■ **Work to be completed**
From the entries below, return only the lines starting at the one that contains "6. We made the" and ending at the one that contains "void General/NSRectFillList(const General/NSRect", exactly as they stand.
[Start of section]
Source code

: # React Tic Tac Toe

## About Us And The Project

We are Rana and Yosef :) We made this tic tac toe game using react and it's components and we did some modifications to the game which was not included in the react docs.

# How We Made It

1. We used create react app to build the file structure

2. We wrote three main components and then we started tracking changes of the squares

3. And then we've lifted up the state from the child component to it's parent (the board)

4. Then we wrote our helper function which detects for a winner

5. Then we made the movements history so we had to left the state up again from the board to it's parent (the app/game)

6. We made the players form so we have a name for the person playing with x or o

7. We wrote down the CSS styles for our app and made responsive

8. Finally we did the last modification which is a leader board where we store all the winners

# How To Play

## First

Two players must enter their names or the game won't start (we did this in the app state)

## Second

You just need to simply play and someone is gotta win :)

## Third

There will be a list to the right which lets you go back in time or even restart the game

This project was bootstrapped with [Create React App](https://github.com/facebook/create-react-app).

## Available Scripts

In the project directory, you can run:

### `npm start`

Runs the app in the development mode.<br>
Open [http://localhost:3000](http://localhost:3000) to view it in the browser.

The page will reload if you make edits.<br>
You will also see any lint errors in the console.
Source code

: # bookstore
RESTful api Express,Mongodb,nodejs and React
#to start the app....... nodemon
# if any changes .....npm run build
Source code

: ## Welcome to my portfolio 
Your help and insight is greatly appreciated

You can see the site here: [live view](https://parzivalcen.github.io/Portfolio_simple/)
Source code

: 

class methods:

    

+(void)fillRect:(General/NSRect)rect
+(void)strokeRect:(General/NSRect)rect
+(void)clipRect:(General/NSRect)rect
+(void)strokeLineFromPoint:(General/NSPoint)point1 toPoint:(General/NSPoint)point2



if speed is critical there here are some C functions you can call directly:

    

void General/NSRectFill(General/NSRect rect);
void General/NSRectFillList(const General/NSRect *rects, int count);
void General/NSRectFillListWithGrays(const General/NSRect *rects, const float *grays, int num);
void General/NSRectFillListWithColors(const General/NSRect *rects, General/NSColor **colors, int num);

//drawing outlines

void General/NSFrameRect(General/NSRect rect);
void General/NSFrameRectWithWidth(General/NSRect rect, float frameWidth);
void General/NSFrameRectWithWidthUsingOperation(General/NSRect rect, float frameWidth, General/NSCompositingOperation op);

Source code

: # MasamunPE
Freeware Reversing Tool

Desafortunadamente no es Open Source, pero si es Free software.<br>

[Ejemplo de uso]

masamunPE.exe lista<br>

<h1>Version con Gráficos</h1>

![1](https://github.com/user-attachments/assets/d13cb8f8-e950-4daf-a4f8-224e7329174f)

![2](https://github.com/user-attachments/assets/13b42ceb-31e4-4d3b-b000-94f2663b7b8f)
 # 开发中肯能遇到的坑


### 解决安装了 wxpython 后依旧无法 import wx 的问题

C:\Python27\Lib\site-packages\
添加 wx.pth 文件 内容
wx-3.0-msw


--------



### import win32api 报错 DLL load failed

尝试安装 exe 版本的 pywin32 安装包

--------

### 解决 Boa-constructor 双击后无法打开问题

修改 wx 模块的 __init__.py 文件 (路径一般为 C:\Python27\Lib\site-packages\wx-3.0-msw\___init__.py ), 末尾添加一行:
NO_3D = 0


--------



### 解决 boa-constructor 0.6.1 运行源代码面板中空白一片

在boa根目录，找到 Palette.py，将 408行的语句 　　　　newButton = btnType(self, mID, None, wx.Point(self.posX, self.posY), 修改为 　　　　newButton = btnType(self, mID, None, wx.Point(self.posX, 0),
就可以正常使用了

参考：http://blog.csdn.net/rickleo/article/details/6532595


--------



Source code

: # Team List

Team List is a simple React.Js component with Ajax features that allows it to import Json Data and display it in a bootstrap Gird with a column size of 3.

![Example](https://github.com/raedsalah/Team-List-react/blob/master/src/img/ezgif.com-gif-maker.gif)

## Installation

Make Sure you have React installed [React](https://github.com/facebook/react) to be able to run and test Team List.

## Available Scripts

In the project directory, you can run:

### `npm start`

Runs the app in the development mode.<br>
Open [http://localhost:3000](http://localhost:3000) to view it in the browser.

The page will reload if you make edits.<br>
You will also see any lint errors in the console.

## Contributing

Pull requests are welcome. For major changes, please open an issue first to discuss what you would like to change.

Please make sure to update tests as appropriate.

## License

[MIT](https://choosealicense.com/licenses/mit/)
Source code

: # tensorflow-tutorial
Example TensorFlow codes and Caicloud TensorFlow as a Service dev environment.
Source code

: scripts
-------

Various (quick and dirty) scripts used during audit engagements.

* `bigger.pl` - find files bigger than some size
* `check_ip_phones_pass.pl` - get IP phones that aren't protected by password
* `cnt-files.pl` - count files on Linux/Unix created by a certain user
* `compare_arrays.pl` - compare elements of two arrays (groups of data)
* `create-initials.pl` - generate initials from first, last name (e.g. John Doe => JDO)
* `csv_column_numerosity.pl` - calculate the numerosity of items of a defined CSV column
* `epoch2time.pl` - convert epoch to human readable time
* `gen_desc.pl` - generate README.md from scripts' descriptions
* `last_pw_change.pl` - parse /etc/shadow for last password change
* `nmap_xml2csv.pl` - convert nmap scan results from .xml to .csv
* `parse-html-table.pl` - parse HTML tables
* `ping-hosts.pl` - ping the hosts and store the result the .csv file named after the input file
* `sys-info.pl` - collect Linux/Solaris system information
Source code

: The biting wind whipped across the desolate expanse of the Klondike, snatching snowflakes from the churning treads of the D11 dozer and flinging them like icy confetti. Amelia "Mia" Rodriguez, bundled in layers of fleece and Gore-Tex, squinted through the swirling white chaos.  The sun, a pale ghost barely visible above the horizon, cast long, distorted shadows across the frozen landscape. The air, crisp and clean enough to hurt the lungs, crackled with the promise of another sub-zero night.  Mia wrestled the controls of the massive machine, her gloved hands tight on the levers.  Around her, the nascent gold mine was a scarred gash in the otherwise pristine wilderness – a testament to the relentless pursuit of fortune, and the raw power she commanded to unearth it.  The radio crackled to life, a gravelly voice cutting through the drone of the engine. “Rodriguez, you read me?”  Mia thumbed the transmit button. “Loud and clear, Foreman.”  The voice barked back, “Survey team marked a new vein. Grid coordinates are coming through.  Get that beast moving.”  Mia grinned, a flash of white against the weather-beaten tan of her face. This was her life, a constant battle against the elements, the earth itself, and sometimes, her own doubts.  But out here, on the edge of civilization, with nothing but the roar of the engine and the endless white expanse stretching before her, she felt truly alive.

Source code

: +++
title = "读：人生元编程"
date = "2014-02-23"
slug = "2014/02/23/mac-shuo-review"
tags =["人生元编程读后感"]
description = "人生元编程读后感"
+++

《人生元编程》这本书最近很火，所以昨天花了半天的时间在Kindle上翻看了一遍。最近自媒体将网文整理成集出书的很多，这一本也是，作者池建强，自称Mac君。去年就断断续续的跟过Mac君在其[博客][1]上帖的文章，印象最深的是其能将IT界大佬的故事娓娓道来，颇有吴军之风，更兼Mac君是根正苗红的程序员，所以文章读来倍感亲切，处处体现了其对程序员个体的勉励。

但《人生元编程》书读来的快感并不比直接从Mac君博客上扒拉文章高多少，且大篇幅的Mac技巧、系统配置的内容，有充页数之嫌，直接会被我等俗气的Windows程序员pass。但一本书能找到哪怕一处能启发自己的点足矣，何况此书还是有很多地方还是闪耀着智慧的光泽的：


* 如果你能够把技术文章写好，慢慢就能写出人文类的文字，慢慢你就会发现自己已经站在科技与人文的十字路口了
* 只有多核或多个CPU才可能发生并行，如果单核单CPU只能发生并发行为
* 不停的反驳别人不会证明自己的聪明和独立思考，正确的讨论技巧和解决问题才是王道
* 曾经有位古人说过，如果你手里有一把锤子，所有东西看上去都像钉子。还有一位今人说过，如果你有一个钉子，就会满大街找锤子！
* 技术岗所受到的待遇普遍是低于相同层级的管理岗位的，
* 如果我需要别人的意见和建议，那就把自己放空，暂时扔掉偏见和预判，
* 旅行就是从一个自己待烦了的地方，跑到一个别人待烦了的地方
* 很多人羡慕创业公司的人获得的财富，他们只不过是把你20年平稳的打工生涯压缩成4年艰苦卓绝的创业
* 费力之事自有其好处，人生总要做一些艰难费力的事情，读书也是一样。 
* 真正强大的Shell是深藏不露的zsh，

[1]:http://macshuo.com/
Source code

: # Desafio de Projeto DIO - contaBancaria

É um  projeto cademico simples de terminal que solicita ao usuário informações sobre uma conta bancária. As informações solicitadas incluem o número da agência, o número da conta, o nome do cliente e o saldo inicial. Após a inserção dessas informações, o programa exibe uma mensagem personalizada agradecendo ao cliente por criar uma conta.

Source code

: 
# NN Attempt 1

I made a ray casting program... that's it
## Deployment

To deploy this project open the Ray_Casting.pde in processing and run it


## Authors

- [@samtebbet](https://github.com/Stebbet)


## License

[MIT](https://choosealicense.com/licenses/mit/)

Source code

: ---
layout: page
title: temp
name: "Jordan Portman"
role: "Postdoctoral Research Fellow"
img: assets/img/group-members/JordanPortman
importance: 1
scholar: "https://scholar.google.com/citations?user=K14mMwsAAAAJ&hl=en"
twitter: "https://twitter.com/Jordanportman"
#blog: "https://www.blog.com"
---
[End of section]
■ **Response**
6. We made the players form so we have a name for the person playing with x or o

7. We wrote down the CSS styles for our app and made responsive

8. Finally we did the last modification which is a leader board where we store all the winners

# How To Play

## First

Two players must enter their names or the game won't start (we did this in the app state)

## Second

You just need to simply play and someone is gotta win :)

## Third

There will be a list to the right which lets you go back in time or even restart the game

This project was bootstrapped with [Create React App](https://github.com/facebook/create-react-app).

## Available Scripts

In the project directory, you can run:

### `npm start`

Runs the app in the development mode.<br>
Open [http://localhost:3000](http://localhost:3000) to view it in the browser.

The page will reload if you make edits.<br>
You will also see any lint errors in the console.
Source code

: # bookstore
RESTful api Express,Mongodb,nodejs and React
#to start the app....... nodemon
# if any changes .....npm run build
Source code

: ## Welcome to my portfolio 
Your help and insight is greatly appreciated

You can see the site here: [live view](https://parzivalcen.github.io/Portfolio_simple/)
Source code

: 

class methods:

    

+(void)fillRect:(General/NSRect)rect
+(void)strokeRect:(General/NSRect)rect
+(void)clipRect:(General/NSRect)rect
+(void)strokeLineFromPoint:(General/NSPoint)point1 toPoint:(General/NSPoint)point2



if speed is critical there here are some C functions you can call directly:

    

void General/NSRectFill(General/NSRect rect);
void General/NSRectFillList(const General/NSRect *rects, int count);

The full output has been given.